There's a model of child abuse I once studied, very particular to the mother. In it, a woman will "bottle up" her frustration, doubt, & anger, outwardly appearing only to be a little hurried. At some point, there's just one straw too many. That's when the hitting starts. The literature is full of truly horrific accounts of a woman beating or scalding or burning her baby. And when that peak anger passes, the woman is
instantly remorseful, & makes heroic efforts to save the child. It's almost a two-personality situation: there is ZERO transition between the two states, rather like flipping a switch.
So I don't doubt that the same person who is messing with you actually does also harbor sincere warmth for you. However, love doesn't justify abuse.
she was neglected as a child and doesn't know how to show love.
YANAT --
you are not a therapist. She's working to fix her scars, or she's not. Either way, it's not YOUR problem. And giving her a "golden ticket" to be a jerk whenever she pleases is NOT a way for her to get better.
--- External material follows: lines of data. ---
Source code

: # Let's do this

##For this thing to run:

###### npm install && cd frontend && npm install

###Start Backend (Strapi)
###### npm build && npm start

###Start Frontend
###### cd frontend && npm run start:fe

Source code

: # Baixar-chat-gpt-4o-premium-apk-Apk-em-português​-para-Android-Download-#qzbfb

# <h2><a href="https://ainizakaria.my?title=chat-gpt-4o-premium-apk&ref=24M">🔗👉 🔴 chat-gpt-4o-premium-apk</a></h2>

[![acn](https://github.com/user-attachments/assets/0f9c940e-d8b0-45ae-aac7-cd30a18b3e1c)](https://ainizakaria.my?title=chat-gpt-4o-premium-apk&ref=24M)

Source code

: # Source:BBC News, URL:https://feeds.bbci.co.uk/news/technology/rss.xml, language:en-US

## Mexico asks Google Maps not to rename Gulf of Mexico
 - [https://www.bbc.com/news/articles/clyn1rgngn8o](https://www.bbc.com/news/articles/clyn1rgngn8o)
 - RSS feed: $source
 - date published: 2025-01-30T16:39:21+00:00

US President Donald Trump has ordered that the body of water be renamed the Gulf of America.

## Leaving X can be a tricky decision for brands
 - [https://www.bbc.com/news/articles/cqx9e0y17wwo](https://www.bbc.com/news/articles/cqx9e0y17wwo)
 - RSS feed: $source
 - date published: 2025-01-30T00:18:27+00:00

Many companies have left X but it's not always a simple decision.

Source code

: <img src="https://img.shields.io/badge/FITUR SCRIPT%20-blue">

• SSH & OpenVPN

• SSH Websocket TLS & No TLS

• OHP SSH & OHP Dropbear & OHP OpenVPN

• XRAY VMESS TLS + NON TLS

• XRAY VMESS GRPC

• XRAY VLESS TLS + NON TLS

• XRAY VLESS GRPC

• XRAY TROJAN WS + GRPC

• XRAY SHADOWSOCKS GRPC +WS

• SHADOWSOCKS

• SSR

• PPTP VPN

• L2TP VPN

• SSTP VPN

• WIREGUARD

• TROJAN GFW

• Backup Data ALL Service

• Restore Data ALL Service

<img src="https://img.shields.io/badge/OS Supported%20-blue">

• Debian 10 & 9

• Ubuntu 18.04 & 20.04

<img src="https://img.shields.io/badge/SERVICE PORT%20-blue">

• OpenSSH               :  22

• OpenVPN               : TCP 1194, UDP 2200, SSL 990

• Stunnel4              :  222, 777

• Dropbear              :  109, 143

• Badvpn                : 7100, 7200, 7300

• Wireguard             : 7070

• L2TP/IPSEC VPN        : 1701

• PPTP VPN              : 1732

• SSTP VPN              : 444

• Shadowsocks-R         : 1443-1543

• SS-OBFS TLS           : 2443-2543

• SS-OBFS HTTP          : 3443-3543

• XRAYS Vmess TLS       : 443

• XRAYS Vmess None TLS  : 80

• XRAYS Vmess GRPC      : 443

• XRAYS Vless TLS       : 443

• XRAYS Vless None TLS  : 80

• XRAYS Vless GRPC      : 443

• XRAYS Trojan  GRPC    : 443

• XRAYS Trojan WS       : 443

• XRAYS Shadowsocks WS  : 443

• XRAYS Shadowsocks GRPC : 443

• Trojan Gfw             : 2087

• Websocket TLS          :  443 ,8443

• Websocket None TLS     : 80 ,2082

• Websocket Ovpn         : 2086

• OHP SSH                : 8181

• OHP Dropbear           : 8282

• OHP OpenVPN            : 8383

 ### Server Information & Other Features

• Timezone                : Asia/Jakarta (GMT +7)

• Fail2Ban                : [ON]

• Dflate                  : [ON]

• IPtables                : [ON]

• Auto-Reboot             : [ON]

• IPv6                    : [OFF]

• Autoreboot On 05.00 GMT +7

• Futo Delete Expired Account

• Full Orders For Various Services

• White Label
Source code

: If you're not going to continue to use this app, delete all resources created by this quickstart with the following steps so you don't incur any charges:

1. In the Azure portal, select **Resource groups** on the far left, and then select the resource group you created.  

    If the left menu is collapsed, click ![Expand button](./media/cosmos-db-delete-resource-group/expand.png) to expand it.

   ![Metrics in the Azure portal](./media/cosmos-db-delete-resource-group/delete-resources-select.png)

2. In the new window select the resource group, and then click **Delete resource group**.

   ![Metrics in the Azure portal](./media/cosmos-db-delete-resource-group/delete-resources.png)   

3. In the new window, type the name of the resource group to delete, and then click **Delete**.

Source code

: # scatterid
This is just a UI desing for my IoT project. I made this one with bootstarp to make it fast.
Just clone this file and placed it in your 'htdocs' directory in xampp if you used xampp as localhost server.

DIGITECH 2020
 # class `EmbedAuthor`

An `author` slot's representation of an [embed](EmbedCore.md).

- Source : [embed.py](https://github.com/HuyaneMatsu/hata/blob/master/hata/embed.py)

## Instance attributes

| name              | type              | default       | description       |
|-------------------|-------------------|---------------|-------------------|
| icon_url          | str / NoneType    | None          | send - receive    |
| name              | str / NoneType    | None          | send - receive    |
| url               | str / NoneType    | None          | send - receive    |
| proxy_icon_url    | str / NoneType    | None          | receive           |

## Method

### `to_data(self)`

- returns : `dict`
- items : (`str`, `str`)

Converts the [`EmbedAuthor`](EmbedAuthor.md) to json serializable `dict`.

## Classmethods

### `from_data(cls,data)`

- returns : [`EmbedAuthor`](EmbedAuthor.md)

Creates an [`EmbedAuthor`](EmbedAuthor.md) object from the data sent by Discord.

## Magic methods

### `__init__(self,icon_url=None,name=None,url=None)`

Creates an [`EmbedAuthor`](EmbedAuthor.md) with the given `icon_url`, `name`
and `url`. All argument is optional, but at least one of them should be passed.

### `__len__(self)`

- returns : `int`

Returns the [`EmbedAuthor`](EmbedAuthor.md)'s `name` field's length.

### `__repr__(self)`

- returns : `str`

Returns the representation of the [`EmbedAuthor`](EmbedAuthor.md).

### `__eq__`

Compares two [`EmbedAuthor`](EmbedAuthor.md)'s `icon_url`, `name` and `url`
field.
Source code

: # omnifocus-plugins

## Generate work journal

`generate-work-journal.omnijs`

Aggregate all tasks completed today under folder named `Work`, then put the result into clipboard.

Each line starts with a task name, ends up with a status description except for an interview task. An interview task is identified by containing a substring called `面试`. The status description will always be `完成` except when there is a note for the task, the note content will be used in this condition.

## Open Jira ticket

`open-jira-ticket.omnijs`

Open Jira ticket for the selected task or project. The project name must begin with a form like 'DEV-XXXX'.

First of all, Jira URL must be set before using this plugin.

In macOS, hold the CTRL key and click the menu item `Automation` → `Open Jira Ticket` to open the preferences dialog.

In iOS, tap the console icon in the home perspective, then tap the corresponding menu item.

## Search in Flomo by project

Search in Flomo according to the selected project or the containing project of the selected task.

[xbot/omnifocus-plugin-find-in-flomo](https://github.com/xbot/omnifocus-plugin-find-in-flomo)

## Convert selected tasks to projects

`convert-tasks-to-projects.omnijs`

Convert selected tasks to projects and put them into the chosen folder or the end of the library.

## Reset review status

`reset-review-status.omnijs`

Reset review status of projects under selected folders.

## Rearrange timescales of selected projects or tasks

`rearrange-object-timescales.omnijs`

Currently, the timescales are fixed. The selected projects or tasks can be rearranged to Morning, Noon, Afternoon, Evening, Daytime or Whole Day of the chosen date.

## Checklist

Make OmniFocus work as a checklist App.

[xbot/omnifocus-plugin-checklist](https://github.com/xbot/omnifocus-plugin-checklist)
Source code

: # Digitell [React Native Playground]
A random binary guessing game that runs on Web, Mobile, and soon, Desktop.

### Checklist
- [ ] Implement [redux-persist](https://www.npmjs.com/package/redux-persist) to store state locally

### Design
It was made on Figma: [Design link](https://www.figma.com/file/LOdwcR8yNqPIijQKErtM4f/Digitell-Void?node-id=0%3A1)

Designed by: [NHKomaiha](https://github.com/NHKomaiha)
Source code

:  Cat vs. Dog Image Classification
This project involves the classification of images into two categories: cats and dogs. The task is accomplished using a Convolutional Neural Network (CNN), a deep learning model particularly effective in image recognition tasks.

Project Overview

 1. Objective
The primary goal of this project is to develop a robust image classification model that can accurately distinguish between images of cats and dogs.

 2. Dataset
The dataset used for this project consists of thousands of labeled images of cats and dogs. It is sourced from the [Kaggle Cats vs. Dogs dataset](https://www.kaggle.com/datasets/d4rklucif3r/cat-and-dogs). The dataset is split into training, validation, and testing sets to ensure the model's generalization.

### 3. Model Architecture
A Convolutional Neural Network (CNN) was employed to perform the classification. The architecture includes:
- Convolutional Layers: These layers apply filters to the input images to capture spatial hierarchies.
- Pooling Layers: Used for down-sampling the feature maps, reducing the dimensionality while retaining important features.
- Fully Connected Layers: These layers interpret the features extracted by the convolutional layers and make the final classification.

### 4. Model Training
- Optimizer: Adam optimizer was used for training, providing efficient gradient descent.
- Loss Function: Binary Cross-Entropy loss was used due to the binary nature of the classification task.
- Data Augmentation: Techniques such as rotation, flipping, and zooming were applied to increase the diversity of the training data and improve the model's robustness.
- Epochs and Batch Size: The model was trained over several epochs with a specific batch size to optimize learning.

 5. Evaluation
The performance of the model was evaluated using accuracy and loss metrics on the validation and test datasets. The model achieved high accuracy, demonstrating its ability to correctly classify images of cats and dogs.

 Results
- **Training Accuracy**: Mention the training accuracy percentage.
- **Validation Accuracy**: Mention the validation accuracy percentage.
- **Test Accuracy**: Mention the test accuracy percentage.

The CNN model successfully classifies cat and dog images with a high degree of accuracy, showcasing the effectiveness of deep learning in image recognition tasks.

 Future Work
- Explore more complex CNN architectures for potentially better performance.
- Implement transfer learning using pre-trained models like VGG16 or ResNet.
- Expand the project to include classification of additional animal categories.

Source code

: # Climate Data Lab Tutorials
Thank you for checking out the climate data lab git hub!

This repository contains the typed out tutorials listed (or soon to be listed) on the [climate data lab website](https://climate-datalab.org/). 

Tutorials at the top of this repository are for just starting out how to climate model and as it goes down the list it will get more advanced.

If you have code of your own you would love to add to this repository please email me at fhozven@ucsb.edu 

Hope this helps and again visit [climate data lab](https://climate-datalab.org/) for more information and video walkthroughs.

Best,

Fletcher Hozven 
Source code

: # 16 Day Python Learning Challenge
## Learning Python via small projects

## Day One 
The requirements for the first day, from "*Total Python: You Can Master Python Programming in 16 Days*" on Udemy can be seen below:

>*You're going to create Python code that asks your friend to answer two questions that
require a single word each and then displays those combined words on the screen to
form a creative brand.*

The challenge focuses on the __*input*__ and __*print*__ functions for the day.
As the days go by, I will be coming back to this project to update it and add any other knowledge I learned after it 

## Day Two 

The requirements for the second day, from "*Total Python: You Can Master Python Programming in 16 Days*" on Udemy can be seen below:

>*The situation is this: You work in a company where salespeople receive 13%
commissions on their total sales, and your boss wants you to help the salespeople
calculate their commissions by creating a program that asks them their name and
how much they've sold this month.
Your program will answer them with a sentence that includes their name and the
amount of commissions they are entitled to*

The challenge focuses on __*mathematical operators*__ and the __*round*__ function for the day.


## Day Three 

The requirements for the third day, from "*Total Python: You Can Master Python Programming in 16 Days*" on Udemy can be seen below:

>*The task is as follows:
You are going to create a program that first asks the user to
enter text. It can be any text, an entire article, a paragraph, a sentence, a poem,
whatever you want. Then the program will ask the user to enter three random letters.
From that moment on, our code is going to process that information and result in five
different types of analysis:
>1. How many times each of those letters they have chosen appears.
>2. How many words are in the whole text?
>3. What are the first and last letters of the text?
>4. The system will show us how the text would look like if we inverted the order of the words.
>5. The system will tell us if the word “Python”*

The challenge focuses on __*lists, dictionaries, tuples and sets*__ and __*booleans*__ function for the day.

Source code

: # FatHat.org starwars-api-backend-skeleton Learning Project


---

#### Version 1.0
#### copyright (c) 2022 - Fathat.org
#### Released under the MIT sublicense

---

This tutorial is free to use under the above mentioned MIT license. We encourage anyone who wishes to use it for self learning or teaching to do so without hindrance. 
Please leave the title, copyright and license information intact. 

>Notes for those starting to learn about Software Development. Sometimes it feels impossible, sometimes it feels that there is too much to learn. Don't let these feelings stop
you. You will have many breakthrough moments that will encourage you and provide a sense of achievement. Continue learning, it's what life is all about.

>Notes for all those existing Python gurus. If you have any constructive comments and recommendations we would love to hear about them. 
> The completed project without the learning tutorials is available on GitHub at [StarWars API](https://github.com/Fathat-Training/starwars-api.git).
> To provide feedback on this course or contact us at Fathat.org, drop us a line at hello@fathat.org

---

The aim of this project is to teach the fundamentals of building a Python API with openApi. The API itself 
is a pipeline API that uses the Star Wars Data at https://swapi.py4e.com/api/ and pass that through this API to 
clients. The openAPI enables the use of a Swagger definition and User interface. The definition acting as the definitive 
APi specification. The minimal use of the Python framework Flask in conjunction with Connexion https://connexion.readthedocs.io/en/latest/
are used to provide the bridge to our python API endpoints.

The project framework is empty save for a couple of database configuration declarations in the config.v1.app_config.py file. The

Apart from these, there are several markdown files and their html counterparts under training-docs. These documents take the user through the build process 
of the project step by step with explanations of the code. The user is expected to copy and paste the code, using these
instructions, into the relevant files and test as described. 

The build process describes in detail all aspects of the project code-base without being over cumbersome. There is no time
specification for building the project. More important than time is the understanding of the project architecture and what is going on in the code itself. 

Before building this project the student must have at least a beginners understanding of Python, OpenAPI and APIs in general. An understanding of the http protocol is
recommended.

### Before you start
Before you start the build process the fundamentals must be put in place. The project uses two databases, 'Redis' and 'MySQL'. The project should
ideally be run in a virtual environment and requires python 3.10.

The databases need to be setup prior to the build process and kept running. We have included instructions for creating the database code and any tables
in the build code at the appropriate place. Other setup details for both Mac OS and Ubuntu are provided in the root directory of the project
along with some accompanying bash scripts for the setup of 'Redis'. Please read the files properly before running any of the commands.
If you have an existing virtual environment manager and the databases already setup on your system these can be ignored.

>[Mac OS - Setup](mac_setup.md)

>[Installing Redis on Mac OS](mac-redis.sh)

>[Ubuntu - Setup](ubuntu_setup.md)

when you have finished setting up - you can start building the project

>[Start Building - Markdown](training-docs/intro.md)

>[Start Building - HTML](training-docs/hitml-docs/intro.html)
It's not great that you wrap up on an enabler note --
I don't want to lose her. I can't describe the love I have for her despite all of her flaws. She understands and accepts me in a way that nobody ever has.
See, that's talking in circles. If she truly "understands" you, then she couldn't possibly avoid understanding the pain she's inflicting on you. If she's okay with hurting you, then your underlying assumptions are clearly flawed. Setting aside the matter of her
potential, her actions are at best questionable.
It's high time you set aside the root assumption that she's somehow "the only one." How often have you allowed anyone else to get close enough to maybe show that your partner is far from perfect?
In any case, YOU need to do some healing & regain inner strength.
Do not backslide. You first need to "be the best you."